YOUR INSTRUCTIONS
Could you repeat the records below exactly as written?

EXCERPTED DATA
=== Begin Enclosure ===
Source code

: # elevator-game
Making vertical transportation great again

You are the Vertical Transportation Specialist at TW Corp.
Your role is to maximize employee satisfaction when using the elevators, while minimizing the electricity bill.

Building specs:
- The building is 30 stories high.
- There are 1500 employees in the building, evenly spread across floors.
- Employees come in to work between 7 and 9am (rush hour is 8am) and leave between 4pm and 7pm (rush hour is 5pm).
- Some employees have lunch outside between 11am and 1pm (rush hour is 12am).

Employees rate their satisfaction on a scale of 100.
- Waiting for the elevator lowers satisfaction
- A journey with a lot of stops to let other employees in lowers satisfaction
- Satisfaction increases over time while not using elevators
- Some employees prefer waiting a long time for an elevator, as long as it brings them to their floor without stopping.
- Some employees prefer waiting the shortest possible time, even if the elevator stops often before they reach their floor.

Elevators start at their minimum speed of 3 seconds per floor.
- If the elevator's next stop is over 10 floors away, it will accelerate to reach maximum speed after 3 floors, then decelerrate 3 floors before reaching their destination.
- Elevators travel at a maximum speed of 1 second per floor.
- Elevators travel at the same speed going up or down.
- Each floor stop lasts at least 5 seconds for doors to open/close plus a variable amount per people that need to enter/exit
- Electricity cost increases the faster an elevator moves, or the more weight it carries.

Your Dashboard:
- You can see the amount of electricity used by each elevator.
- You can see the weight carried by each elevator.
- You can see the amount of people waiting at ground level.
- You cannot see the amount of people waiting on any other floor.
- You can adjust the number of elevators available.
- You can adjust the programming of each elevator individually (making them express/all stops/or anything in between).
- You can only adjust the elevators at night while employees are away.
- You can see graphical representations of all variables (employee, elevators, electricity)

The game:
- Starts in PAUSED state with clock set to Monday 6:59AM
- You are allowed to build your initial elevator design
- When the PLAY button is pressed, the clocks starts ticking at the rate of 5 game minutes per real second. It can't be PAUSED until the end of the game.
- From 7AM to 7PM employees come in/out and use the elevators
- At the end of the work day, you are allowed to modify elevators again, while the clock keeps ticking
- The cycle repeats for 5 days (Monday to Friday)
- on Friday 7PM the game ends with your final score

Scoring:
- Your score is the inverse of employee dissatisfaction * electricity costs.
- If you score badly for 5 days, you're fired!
=== End Enclosure ===
WRITTEN SOLUTION
Source code

: # elevator-game
Making vertical transportation great again

You are the Vertical Transportation Specialist at TW Corp.
Your role is to maximize employee satisfaction when using the elevators, while minimizing the electricity bill.

Building specs:
- The building is 30 stories high.
- There are 1500 employees in the building, evenly spread across floors.
- Employees come in to work between 7 and 9am (rush hour is 8am) and leave between 4pm and 7pm (rush hour is 5pm).
- Some employees have lunch outside between 11am and 1pm (rush hour is 12am).

Employees rate their satisfaction on a scale of 100.
- Waiting for the elevator lowers satisfaction
- A journey with a lot of stops to let other employees in lowers satisfaction
- Satisfaction increases over time while not using elevators
- Some employees prefer waiting a long time for an elevator, as long as it brings them to their floor without stopping.
- Some employees prefer waiting the shortest possible time, even if the elevator stops often before they reach their floor.

Elevators start at their minimum speed of 3 seconds per floor.
- If the elevator's next stop is over 10 floors away, it will accelerate to reach maximum speed after 3 floors, then decelerrate 3 floors before reaching their destination.
- Elevators travel at a maximum speed of 1 second per floor.
- Elevators travel at the same speed going up or down.
- Each floor stop lasts at least 5 seconds for doors to open/close plus a variable amount per people that need to enter/exit
- Electricity cost increases the faster an elevator moves, or the more weight it carries.

Your Dashboard:
- You can see the amount of electricity used by each elevator.
- You can see the weight carried by each elevator.
- You can see the amount of people waiting at ground level.
- You cannot see the amount of people waiting on any other floor.
- You can adjust the number of elevators available.
- You can adjust the programming of each elevator individually (making them express/all stops/or anything in between).
- You can only adjust the elevators at night while employees are away.
- You can see graphical representations of all variables (employee, elevators, electricity)

The game:
- Starts in PAUSED state with clock set to Monday 6:59AM
- You are allowed to build your initial elevator design
- When the PLAY button is pressed, the clocks starts ticking at the rate of 5 game minutes per real second. It can't be PAUSED until the end of the game.
- From 7AM to 7PM employees come in/out and use the elevators
- At the end of the work day, you are allowed to modify elevators again, while the clock keeps ticking
- The cycle repeats for 5 days (Monday to Friday)
- on Friday 7PM the game ends with your final score

Scoring:
- Your score is the inverse of employee dissatisfaction * electricity costs.
- If you score badly for 5 days, you're fired!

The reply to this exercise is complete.